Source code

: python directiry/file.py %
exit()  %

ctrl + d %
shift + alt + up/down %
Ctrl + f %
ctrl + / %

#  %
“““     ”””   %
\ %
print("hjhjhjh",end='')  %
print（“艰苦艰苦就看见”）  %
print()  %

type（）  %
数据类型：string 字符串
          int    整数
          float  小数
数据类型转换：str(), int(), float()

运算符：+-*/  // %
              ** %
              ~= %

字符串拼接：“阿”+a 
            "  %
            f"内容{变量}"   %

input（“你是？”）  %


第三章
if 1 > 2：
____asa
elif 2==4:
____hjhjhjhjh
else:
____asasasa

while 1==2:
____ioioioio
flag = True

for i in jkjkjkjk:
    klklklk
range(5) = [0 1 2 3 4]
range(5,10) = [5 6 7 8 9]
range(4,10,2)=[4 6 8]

*****

◆ **What is expected**:
Retype every record above exactly as written.

◆ **The completed task**:
Source code

: python directiry/file.py %
exit()  %

ctrl + d %
shift + alt + up/down %
Ctrl + f %
ctrl + / %

#  %
“““     ”””   %
\ %
print("hjhjhjh",end='')  %
print（“艰苦艰苦就看见”）  %
print()  %

type（）  %
数据类型：string 字符串
          int    整数
          float  小数
数据类型转换：str(), int(), float()

运算符：+-*/  // %
              ** %
              ~= %

字符串拼接：“阿”+a 
            "  %
            f"内容{变量}"   %

input（“你是？”）  %


第三章
if 1 > 2：
____asa
elif 2==4:
____hjhjhjhjh
else:
____asasasa

while 1==2:
____ioioioio
flag = True

for i in jkjkjkjk:
    klklklk
range(5) = [0 1 2 3 4]
range(5,10) = [5 6 7 8 9]
range(4,10,2)=[4 6 8]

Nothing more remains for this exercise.